## To do:
Every line below between the line holding "- Added the" and the line holding "- Defining a", inclusive, should be repeated exactly, and all other lines omitted.

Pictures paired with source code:
::::::::
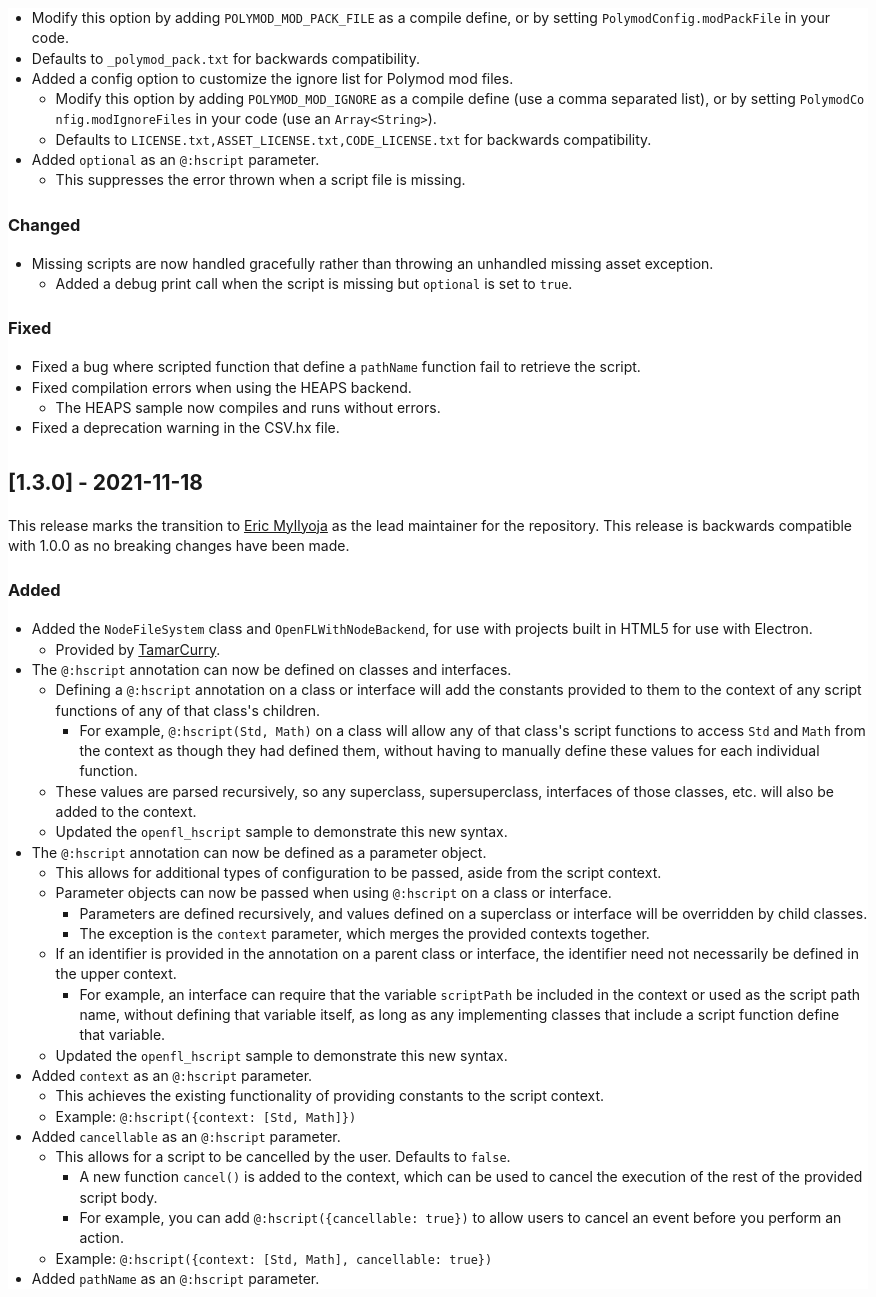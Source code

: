   - Modify this option by adding `POLYMOD_MOD_PACK_FILE` as a compile define, or by setting `PolymodConfig.modPackFile` in your code.
  - Defaults to `_polymod_pack.txt` for backwards compatibility.
- Added a config option to customize the ignore list for Polymod mod files.
  - Modify this option by adding `POLYMOD_MOD_IGNORE` as a compile define (use a comma separated list), or by setting `PolymodConfig.modIgnoreFiles` in your code (use an `Array<String>`).
  - Defaults to `LICENSE.txt,ASSET_LICENSE.txt,CODE_LICENSE.txt` for backwards compatibility.
- Added `optional` as an `@:hscript` parameter.
  - This suppresses the error thrown when a script file is missing.
### Changed
- Missing scripts are now handled gracefully rather than throwing an unhandled missing asset exception.
  - Added a debug print call when the script is missing but `optional` is set to `true`.
### Fixed
- Fixed a bug where scripted function that define a `pathName` function fail to retrieve the script.
- Fixed compilation errors when using the HEAPS backend.
  - The HEAPS sample now compiles and runs without errors.
- Fixed a deprecation warning in the CSV.hx file.


## [1.3.0] - 2021-11-18
This release marks the transition to [Eric Myllyoja](https://github.com/MasterEric) as the lead maintainer for the repository.
This release is backwards compatible with 1.0.0 as no breaking changes have been made.
### Added
- Added the `NodeFileSystem` class and `OpenFLWithNodeBackend`, for use with projects built in HTML5 for use with Electron.
  - Provided by [TamarCurry](https://github.com/MasterEric/polymod/pull/35).
- The `@:hscript` annotation can now be defined on classes and interfaces.
  - Defining a `@:hscript` annotation on a class or interface will add the constants provided to them to the context of any script functions of any of that class's children.
    - For example, `@:hscript(Std, Math)` on a class will allow any of that class's script functions to access `Std` and `Math` from the context as though they had defined them, without having to manually define these values for each individual function.
  - These values are parsed recursively, so any superclass, supersuperclass, interfaces of those classes, etc. will also be added to the context.
  - Updated the `openfl_hscript` sample to demonstrate this new syntax.
- The `@:hscript` annotation can now be defined as a parameter object.
  - This allows for additional types of configuration to be passed, aside from the script context.
  - Parameter objects can now be passed when using `@:hscript` on a class or interface.
    - Parameters are defined recursively, and values defined on a superclass or interface will be overridden by child classes.
    - The exception is the `context` parameter, which merges the provided contexts together.
  - If an identifier is provided in the annotation on a parent class or interface, the identifier need not necessarily be defined in the upper context.
      - For example, an interface can require that the variable `scriptPath` be included in the context or used as the script path name, without defining that variable itself, as long as any implementing classes that include a script function define that variable.
  - Updated the `openfl_hscript` sample to demonstrate this new syntax.
- Added `context` as an `@:hscript` parameter.
  - This achieves the existing functionality of providing constants to the script context.
  - Example: `@:hscript({context: [Std, Math]})`
- Added `cancellable` as an `@:hscript` parameter.
  - This allows for a script to be cancelled by the user. Defaults to `false`.
    - A new function `cancel()` is added to the context, which can be used to cancel the execution of the rest of the provided script body.
    - For example, you can add `@:hscript({cancellable: true})` to allow users to cancel an event before you perform an action.
  - Example: `@:hscript({context: [Std, Math], cancellable: true})`
- Added `pathName` as an `@:hscript` parameter.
::::::::
## Answer for the task:
- Added the `NodeFileSystem` class and `OpenFLWithNodeBackend`, for use with projects built in HTML5 for use with Electron.
  - Provided by [TamarCurry](https://github.com/MasterEric/polymod/pull/35).
- The `@:hscript` annotation can now be defined on classes and interfaces.
  - Defining a `@:hscript` annotation on a class or interface will add the constants provided to them to the context of any script functions of any of that class's children.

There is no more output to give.